Now here is where technology is useful to me.  Since I could not get out and walk, I used YouTube to find some good exercise videos to work on my cardio. Let me tell you, there are lots of things out there to choose from.  And that is great for me because it will keep me out of the exercise rut.  I want to keep things interesting and varied. If my exercise routine becomes boring, chances are I will stop.  Or at least I will skip more days than I need to. But I have found good chair exercises, yoga for beginners, tai chi, aerobics, shadow boxing vids.  And it's helpful to have someone in front of me guiding me.  I find it motivating. So, while the weather chooses to remain wintry, I will work up a sweat indoors!

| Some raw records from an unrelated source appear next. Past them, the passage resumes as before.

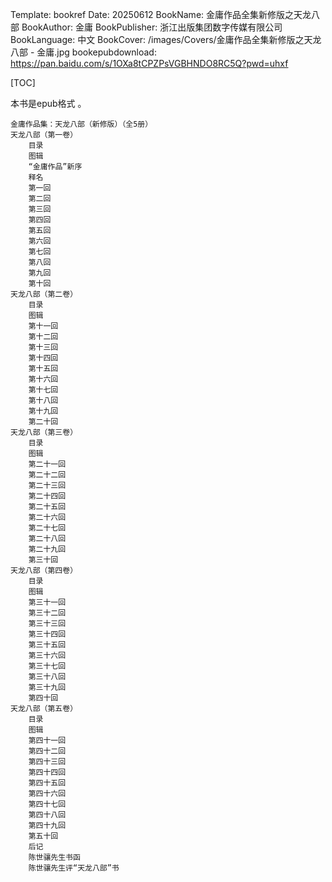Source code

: Template: bookref
Date: 20250612
BookName: 金庸作品全集新修版之天龙八部
BookAuthor: 金庸
BookPublisher: 浙江出版集团数字传媒有限公司
BookLanguage: 中文
BookCover: /images/Covers/金庸作品全集新修版之天龙八部 - 金庸.jpg
bookepubdownload: https://pan.baidu.com/s/1OXa8tCPZPsVGBHNDO8RC5Q?pwd=uhxf


[TOC]

本书是epub格式 。


```
金庸作品集：天龙八部（新修版）（全5册）
天龙八部（第一卷）
    目录
    图辑
    “金庸作品”新序
    释名
    第一回
    第二回
    第三回
    第四回
    第五回
    第六回
    第七回
    第八回
    第九回
    第十回
天龙八部（第二卷）
    目录
    图辑
    第十一回
    第十二回
    第十三回
    第十四回
    第十五回
    第十六回
    第十七回
    第十八回
    第十九回
    第二十回
天龙八部（第三卷）
    目录
    图辑
    第二十一回
    第二十二回
    第二十三回
    第二十四回
    第二十五回
    第二十六回
    第二十七回
    第二十八回
    第二十九回
    第三十回
天龙八部（第四卷）
    目录
    图辑
    第三十一回
    第三十二回
    第三十三回
    第三十四回
    第三十五回
    第三十六回
    第三十七回
    第三十八回
    第三十九回
    第四十回
天龙八部（第五卷）
    目录
    图辑
    第四十一回
    第四十二回
    第四十三回
    第四十四回
    第四十五回
    第四十六回
    第四十七回
    第四十八回
    第四十九回
    第五十回
    后记
    陈世骧先生书函
    陈世骧先生评“天龙八部”书
```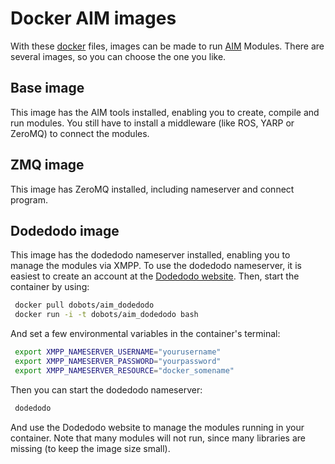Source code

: # Docker AIM images
With these [docker](http://www.docker.io) files, images can be made to run [AIM](http://dobots.github.io/aim) Modules. There are several images, so you can choose the one you like.

## Base image
This image has the AIM tools installed, enabling you to create, compile and run modules. You still have to install a middleware (like ROS, YARP or ZeroMQ) to connect the modules.

## ZMQ image
This image has ZeroMQ installed, including nameserver and connect program.

## Dodedodo image
This image has the dodedodo nameserver installed, enabling you to manage the modules via XMPP.
To use the dodedodo nameserver, it is easiest to create an account at the [Dodedodo website](http://www.dodedodo.com).
Then, start the container by using:
```bash
 docker pull dobots/aim_dodedodo
 docker run -i -t dobots/aim_dodedodo bash
```

And set a few environmental variables in the container's terminal:
```bash
 export XMPP_NAMESERVER_USERNAME="yourusername"
 export XMPP_NAMESERVER_PASSWORD="yourpassword"
 export XMPP_NAMESERVER_RESOURCE="docker_somename"
```

Then you can start the dodedodo nameserver:
```bash
 dodedodo
```

And use the Dodedodo website to manage the modules running in your container.
Note that many modules will not run, since many libraries are missing (to keep the image size small).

Saturday, January 17, 2026

Phones

 I know that some people think that I am just being rude when I don't answer a text or a message right away.  Sometimes I will do that after sending a few texts back, I will just put my phone down for a while.  And yeah, I guess it is rude but I'm not doing it to be rude. And the same applies to being on my computer.  I'm not necessarily going to get right back to you. Part of the reasoning is because of my job.  I work at the front desk.  I spend my entire day on the phone and on the computer.  I have no desire to take that home with me. I like to separate myself from technology when I'm home.  That is not to say I don't look at my phone, or I don't sit at the computer, like I'm doing right now writing this.  But I am simply not spending all of my home time communicating with people. 


I often miss having a landline phone.  Growing up, like so many households, our yellow phone was on the wall in the kitchen.  It might actually have been a green phone but my mind is telling me yellow! You could take it as far as the kitchen table.  Otherwise, you sat on the stool at the counter to talk on the phone.  And anyone coming into the kitchen had to duck under the cord - that long coiled cord that often would get tangled in itself. OF course, the phone matched our kitchen colors of yellow, green and orange.  Standard 70s fare! I remember getting our 2nd line installed.  It was in my parents' bedroom. Finally, if we needed some privacy, we could go into their bedroom and shut the door to talk.  Of course, it did not mean that they couldn't come in at any moment.  It was their bedroom after all.  

Then came the new waves of phone technology:  the cordless phone and the answering machine. Our cordless phone replaced the cherished yellow phone in the kitchen.  But now we could walk around anywhere and talk on the phone.  Who knew at that time that would become the norm? Ah, well.  And our answering machine took up residence in my parents' bedroom alongside the 2nd landline.  There was something exciting about coming home and seeing that red light blinking and wondering who the treasured message was for. It made me feel important when there was a message for me! And if you have ever tripped over something and fallen flat on your face because you're running to get to the phone before the caller hangs up, you know how wonderful having an answering machine was at that time. 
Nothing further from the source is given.